The unknown copy number variation of the genome is studied by a comparative microarray-based genomic hybridization (CGH) method, by which the variation in the DNA copy number between the genome of a test sample and the genome of a control sample can be detected by simultaneously hybridizing samples (test sample and control sample) labeled with different fluorescein on one chip. The probes of the CGH chip cover the whole genome, and the CGH chip has the characteristics of high throughput, sensitivity, accuracy and resolution, and the test data has higher reliability. However, the resolution of CGH chips is at Mb level, and copy number variants of smaller fragments are not easily detected. Meanwhile, the detection operation is complicated, the time consumption is long, the cost is high, a large amount of template DNA is needed, and the large-scale popularization is not facilitated. The New Generation Sequencing (NGS) technology overcomes some inherent defects of the hybridization technology, and the application of pair sequencing can identify complex structural changes, improve the detection resolution, but has higher cost.

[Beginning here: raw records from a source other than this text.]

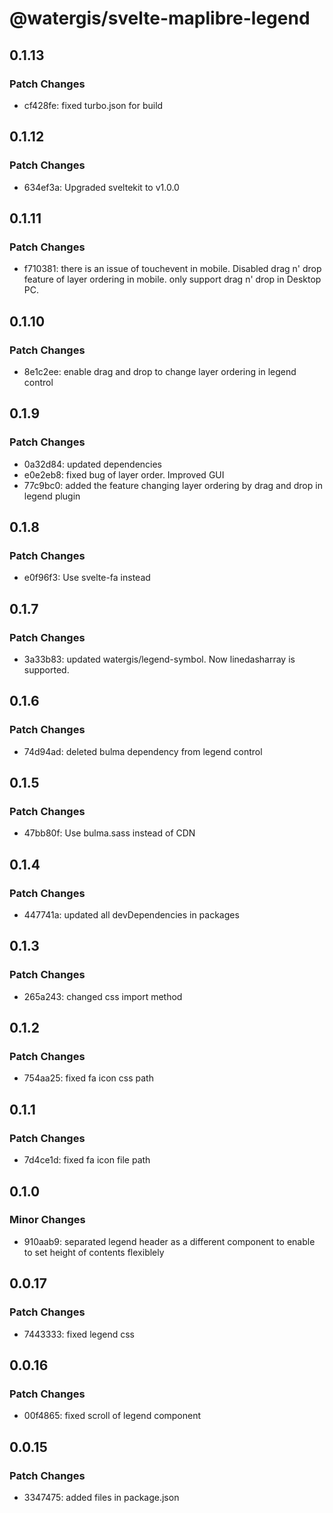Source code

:# @watergis/svelte-maplibre-legend

## 0.1.13

### Patch Changes

- cf428fe: fixed turbo.json for build

## 0.1.12

### Patch Changes

- 634ef3a: Upgraded sveltekit to v1.0.0

## 0.1.11

### Patch Changes

- f710381: there is an issue of touchevent in mobile. Disabled drag n' drop feature of layer ordering in mobile. only support drag n' drop in Desktop PC.

## 0.1.10

### Patch Changes

- 8e1c2ee: enable drag and drop to change layer ordering in legend control

## 0.1.9

### Patch Changes

- 0a32d84: updated dependencies
- e0e2eb8: fixed bug of layer order. Improved GUI
- 77c9bc0: added the feature changing layer ordering by drag and drop in legend plugin

## 0.1.8

### Patch Changes

- e0f96f3: Use svelte-fa instead

## 0.1.7

### Patch Changes

- 3a33b83: updated watergis/legend-symbol. Now linedasharray is supported.

## 0.1.6

### Patch Changes

- 74d94ad: deleted bulma dependency from legend control

## 0.1.5

### Patch Changes

- 47bb80f: Use bulma.sass instead of CDN

## 0.1.4

### Patch Changes

- 447741a: updated all devDependencies in packages

## 0.1.3

### Patch Changes

- 265a243: changed css import method

## 0.1.2

### Patch Changes

- 754aa25: fixed fa icon css path

## 0.1.1

### Patch Changes

- 7d4ce1d: fixed fa icon file path

## 0.1.0

### Minor Changes

- 910aab9: separated legend header as a different component to enable to set height of contents flexiblely

## 0.0.17

### Patch Changes

- 7443333: fixed legend css

## 0.0.16

### Patch Changes

- 00f4865: fixed scroll of legend component

## 0.0.15

### Patch Changes

- 3347475: added files in package.json

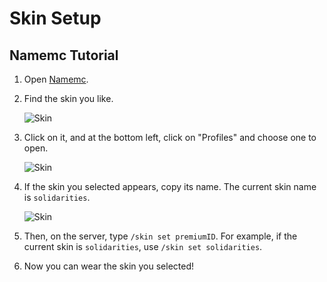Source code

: # Skin Setup

## Namemc Tutorial

1. Open [Namemc](https://namemc.com/).

2. Find the skin you like.

   ![Skin](https://pic.imgdb.cn/item/668e7e7bd9c307b7e9d0259b.png)

3. Click on it, and at the bottom left, click on "Profiles" and choose one to open.

   ![Skin](https://pic.imgdb.cn/item/668e7ec4d9c307b7e9d0821f.png)

4. If the skin you selected appears, copy its name. The current skin name is `solidarities`.

   ![Skin](https://pic.imgdb.cn/item/668e7f13d9c307b7e9d0e7f6.png)

5. Then, on the server, type `/skin set premiumID`. For example, if the current skin is `solidarities`, use `/skin set solidarities`.

6. Now you can wear the skin you selected!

For the detection of established CNVs, several methods based on PCR and hybridization techniques are generally employed. Such as qPCR, QMPSF, MLPA, FISH, Southern blotting and MAPH. Among them, real-time fluorescent quantitative PCR (qPCR) is most commonly used. The method mainly includes two types, namely a fluorescent dye embedding method and a fluorescent hybridization probe method, according to different fluorescent chemical methods used by qPCR. The dye method has the advantages of low experimental cost, no need of designing and synthesizing probes,The method is convenient to use, and can detect the absolute copy number of the target fragment. For example, the amount of genomic DNA can be reflected by detecting the intensity of fluorescent signal by adding an excessive amount of SYBR Green dye molecules to the PCR reaction system, and the amount of genomic DNA can be reflected by relatively quantifying the target gene (with copy number variation) and the reference gene (without copy number variation) according to 2-ΔΔCtThe method statistics may detect the copy number of the candidate gene region of the sample.

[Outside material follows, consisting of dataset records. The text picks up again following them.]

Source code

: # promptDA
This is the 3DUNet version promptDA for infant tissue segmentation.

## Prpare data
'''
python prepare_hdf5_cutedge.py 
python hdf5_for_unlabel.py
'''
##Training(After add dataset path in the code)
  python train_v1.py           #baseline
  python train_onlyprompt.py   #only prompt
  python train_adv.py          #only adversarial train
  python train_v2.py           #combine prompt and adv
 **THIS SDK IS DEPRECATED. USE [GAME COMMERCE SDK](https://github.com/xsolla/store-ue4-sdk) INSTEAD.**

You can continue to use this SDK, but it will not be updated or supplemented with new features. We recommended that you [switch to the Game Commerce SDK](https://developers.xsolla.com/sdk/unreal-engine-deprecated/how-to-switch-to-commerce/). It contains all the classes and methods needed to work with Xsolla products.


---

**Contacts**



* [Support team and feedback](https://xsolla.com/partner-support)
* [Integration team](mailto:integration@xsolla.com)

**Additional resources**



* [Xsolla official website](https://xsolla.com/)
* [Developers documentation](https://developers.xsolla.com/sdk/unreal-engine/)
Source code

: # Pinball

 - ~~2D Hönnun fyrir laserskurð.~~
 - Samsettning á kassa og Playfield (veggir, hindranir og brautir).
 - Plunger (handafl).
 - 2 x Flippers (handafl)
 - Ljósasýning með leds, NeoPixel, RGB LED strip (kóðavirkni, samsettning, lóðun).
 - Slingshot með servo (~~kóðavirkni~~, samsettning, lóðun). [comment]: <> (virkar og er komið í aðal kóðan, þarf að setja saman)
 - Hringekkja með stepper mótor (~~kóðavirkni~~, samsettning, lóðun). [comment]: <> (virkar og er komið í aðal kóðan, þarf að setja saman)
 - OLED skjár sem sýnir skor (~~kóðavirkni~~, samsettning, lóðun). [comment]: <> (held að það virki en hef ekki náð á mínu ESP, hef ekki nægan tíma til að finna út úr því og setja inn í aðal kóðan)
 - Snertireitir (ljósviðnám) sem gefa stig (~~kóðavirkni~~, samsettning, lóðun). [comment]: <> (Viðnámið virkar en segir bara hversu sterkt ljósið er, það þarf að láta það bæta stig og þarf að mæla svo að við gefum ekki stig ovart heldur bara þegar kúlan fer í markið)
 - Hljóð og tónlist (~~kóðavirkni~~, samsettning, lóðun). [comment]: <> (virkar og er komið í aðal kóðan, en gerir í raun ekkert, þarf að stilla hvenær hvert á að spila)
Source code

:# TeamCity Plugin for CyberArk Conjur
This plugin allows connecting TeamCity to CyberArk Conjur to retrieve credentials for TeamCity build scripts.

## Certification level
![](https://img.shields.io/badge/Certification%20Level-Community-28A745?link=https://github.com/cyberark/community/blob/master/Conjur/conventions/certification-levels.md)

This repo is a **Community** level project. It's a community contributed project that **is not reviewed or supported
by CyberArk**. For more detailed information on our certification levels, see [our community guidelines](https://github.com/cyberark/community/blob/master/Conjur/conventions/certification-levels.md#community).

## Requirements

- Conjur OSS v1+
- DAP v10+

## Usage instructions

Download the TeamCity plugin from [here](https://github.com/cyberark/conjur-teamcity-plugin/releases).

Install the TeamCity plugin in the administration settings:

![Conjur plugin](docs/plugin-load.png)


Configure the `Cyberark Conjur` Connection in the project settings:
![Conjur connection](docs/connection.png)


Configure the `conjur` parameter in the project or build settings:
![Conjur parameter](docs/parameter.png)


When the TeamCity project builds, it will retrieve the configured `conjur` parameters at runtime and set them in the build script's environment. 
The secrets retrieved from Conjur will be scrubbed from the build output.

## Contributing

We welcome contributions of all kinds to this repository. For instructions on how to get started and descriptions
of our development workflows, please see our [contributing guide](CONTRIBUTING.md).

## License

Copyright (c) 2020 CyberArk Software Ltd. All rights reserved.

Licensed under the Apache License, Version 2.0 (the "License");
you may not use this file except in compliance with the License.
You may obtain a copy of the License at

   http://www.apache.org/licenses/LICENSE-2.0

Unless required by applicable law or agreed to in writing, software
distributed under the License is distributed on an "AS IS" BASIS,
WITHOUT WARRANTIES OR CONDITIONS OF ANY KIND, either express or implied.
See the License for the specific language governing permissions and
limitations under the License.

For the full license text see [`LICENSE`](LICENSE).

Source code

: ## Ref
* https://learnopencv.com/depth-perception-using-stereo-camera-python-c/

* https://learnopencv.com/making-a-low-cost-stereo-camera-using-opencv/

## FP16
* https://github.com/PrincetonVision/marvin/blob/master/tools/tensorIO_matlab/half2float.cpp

Chord-like 1(CHRDL1) is a secreted glycoprotein with repeated cysteine-rich domains that binds to ligands of the BMPs family and is an antagonist of secreted Bone Morphogenetic Proteins (BMPs) expressed in mesenchymal tissues. The ability of CHRDL1 to enhance BMP-4 activity may be an important mechanism to elucidate the mechanisms of osteogenic differentiation and bone remodeling by human mesenchymal stem cells (hBMSCs). In the process of forming bone of hBMSCs, the function of BMP-4 is enhanced and depends on the regulation of CHRDL1 gene in BMP-SMAD signaling pathway.

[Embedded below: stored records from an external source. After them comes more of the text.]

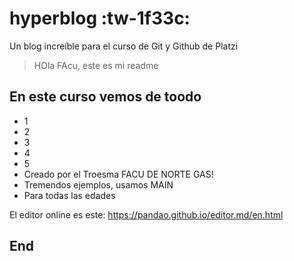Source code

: # hyperblog :tw-1f33c:
Un blog increíble para el curso de Git y Github de Platzi
> HOla FAcu, este es mi readme

## En este curso vemos de toodo
* 1
* 2
* 3
* 4
* 5
* Creado por el Troesma FACU DE NORTE GAS!
* Tremendos ejemplos, usamos MAIN
* Para todas las edades
  

El editor online es este:
https://pandao.github.io/editor.md/en.html

## End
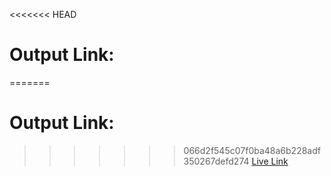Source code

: <<<<<<< HEAD
# Output Link:
=======
# Output Link:
>>>>>>> 066d2f545c07f0ba48a6b228adf350267defd274
[Live Link](https://leafy-cuchufli-d636c0.netlify.app/)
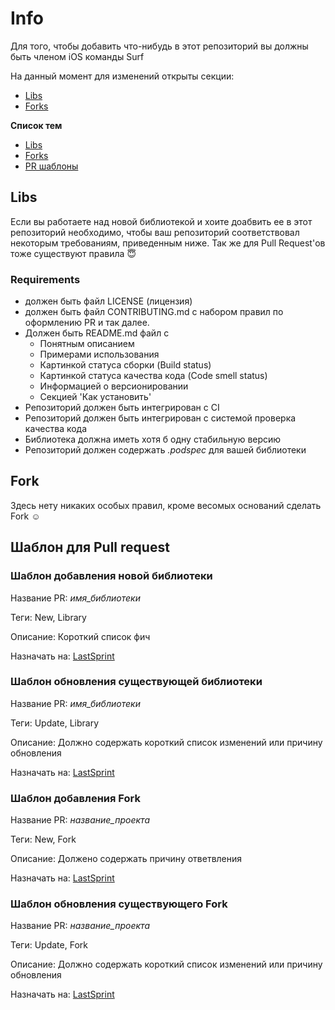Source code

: # Info

Для того, чтобы добавить что-нибудь в этот репозиторий вы должны быть членом iOS команды Surf

На данный момент для изменений открыты секции:
- [Libs](https://github.com/surfstudio/iOS_Devs#libs)
- [Forks](https://github.com/surfstudio/iOS_Devs#forks)

**Список тем**

- [Libs](#libs)
- [Forks](#fork)
- [PR шаблоны](#Шаблон-для-Pull-request)

## Libs

Если вы работаете над новой библиотекой и хоите доабвить ее в этот репозиторий необходимо, чтобы ваш репозиторий соответствовал некоторым требованиям, приведенным ниже. 
Так же для Pull Request'ов тоже существуют правила 😇

### Requirements

- должен быть файл LICENSE (лицензия)
- должен быть файл CONTRIBUTING.md с набором правил по оформлению PR и так далее. 
- Должен быть README.md файл с
  - Понятным описанием
  - Примерами использования
  - Картинкой статуса сборки (Build status)
  - Картинкой статуса качества кода (Code smell status)
  - Информацией о версионировании
  - Секцией 'Как установить'
- Репозиторий должен быть интегрирован с CI
- Репозиторий должен быть интегрирован с системой проверка качества кода
- Библиотека должна иметь хотя б одну стабильную версию
- Репозиторий должен содержать *.podspec* для вашей библиотеки

## Fork

Здесь нету никаких особых правил, кроме весомых оснований сделать Fork ☺️

## Шаблон для Pull request

### Шаблон добавления новой библиотеки

Название PR: *имя_библиотеки*

Теги: New, Library

Описание: Короткий список фич

Назначать на: [LastSprint](https://guthub.com/LastSprint)

### Шаблон обновления существующей библиотеки

Название PR: *имя_библиотеки*

Теги: Update, Library

Описание: Должно содержать короткий список изменений или причину обновления

Назначать на: [LastSprint](https://guthub.com/LastSprint)

### Шаблон добавления Fork

Название PR: *название_проекта*

Теги: New, Fork

Описание: Должено содержать причину ответвления

Назначать на: [LastSprint](https://guthub.com/LastSprint)

### Шаблон обновления существующего Fork

Название PR: *название_проекта*

Теги: Update, Fork

Описание: Должно содержать короткий список изменений или причину обновления

Назначать на: [LastSprint](https://guthub.com/LastSprint)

At present, no literature report about the influence of CHRDL1 gene CNV on the growth traits of local cattle breeds is found.
Disclosure of Invention
The invention aims to provide a method for quickly and auxiliarily detecting growth traits of cattle CHRDL1 gene CNV markers and application thereof.
In order to achieve the purpose, the invention adopts the following technical scheme:
a method for detecting copy number variation of bovine CHRDL1 gene comprises the following steps:
using genome DNA of a cattle individual to be detected as a template, using a primer pair P1 and a primer pair P2 as primers, respectively amplifying a partial fragment of a copy number variation region of a CHRDL1 gene and a partial fragment of a BTF3 gene serving as an internal reference through real-time fluorescence quantitative PCR, and then identifying the copy number variation type of the CHRDL1 gene of the cattle individual according to a quantitative result;
the primer pair P1 is as follows:
the upstream primer F1: 5'-GCAGCCCATCTTCCACTTTT-3'
The downstream primer R1: 5'-AGCCTGAGATAAGAGGTCTCCA-3'
The primer pair P2 is as follows:
the upstream primer F2: 5'-AACCAGGAGAAACTCGCCAA-3'
The downstream primer R2: 5'-TTCGGTGAAATGCCCTCTCG-3'
The size of the PCR product fragment amplified based on the primer pair P1 is 153bp, and the size of the PCR product fragment amplified based on the primer pair P2 is 166 bp.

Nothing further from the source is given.